“Domestic lignite will still be essential for securing Germany’s energy supply for decades yet,” emphasized Helmar Rendez, the new Executive Board Member of the German Federal Association for Lignite Production (DEBRIV) at this year’s Braunkohlentag conference in Halle/Saale. Rendez indicated that the early shut-down of more lignite power stations would have a serious impact on service and supply companies and whole economic regions, since: “A change in fuel demands of power stations changes the face of strip mining operations and has effects on the planning and approval conditions in mining districts, with far-reaching consequences for communities and regions.” It is therefore beyond question that the politically motivated structural changes in the mining districts will have a better chance of success if planned in cooperation with the lignite companies, rather than without the involvement of the people and companies who have lived here for many decades and who work in the lignite industry.

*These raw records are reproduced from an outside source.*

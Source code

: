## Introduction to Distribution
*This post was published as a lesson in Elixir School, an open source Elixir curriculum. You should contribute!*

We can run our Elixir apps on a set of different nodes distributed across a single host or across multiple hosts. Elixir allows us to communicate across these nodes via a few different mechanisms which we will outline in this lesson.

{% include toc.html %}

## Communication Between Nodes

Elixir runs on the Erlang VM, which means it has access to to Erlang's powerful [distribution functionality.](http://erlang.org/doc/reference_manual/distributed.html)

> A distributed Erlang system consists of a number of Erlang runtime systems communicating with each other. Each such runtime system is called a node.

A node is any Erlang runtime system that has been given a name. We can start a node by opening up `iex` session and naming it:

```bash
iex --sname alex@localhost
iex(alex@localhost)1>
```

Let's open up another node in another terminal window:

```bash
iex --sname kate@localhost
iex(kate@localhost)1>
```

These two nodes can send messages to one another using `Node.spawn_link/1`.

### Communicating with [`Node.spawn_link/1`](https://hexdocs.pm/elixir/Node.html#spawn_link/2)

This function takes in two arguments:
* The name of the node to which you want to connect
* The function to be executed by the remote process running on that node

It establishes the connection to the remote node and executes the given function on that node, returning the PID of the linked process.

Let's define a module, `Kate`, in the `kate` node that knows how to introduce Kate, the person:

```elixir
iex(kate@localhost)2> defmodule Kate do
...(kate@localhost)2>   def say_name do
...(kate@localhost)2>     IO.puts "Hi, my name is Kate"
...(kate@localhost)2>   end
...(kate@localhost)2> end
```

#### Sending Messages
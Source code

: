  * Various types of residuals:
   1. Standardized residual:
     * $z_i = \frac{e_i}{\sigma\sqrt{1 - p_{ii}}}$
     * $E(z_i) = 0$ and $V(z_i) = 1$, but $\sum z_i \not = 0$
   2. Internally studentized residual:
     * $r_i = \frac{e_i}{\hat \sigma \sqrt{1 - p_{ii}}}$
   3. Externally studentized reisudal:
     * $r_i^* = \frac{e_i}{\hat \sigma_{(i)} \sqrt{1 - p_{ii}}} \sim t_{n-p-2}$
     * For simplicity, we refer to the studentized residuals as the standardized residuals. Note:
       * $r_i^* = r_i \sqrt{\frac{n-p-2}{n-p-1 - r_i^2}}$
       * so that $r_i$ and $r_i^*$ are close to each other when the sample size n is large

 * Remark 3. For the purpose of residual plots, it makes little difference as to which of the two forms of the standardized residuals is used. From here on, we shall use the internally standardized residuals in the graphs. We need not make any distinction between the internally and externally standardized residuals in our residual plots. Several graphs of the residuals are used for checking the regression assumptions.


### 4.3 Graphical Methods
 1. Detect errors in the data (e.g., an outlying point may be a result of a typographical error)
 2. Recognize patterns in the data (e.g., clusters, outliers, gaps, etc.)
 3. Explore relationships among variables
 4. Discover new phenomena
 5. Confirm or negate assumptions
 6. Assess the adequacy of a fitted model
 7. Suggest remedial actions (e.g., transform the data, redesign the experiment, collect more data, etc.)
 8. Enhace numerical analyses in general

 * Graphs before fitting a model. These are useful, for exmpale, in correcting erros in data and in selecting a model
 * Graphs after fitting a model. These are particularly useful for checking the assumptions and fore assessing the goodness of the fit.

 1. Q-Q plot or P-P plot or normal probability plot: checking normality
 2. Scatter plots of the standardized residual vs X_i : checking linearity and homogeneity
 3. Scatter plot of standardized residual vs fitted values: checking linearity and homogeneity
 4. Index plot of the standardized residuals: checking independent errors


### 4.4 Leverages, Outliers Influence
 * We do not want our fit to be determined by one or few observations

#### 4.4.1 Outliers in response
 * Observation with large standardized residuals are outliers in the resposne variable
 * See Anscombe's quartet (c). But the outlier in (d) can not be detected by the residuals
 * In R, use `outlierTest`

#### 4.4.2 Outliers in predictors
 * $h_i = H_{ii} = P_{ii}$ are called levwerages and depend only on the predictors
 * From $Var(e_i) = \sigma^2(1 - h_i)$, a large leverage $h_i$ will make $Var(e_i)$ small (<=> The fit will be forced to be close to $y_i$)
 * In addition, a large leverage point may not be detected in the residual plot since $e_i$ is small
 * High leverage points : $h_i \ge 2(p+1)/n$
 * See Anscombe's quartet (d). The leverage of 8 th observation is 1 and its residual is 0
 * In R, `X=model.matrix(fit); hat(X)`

Rendez also emphasized that the federal government must focus more intensely on the energy economy triad of reliable supply, economic viability, and environmental protection in their decision-making on energy policy. He also called for their assurance that structural interruptions in the regions will be avoided.
So far, according to the DEBRIV, it is utterly unclear how the political energy transition targets of reducing national greenhouse gas emissions by 55 % before 2030 compared with 1990, and for renewable energy sources to make up 65 % of the gross electricity consumption can actually be reconciled with the requirements of a reliable and economically viable electricity supply. In their planned impact assessment, the federal government commission for “growth, structural change and employment” must also propose solutions to deal with the discussed measures. Rendez: “We know that lignite reliably supplies electricity and heat, while the renewable energy sources are not yet in a position to dependably supply consumers with continuous electricity or to secure the reliability and stability of the mains network, and will not be for the foreseeable future.”
“The four German states of North Rhine-Westphalia, Brandenburg, Saxony, and Saxony-Anhalt, in which lignite is currently extracted, demonstrate how to design a reliable energy policy,” emphasizes Rendez. “In the coming weeks, voices of reason are needed more than ever,” he explained, with a view to the government commission for growth, structural change and employment, and the realignment of the national energy and climate policy. (DEBRIV/Si.)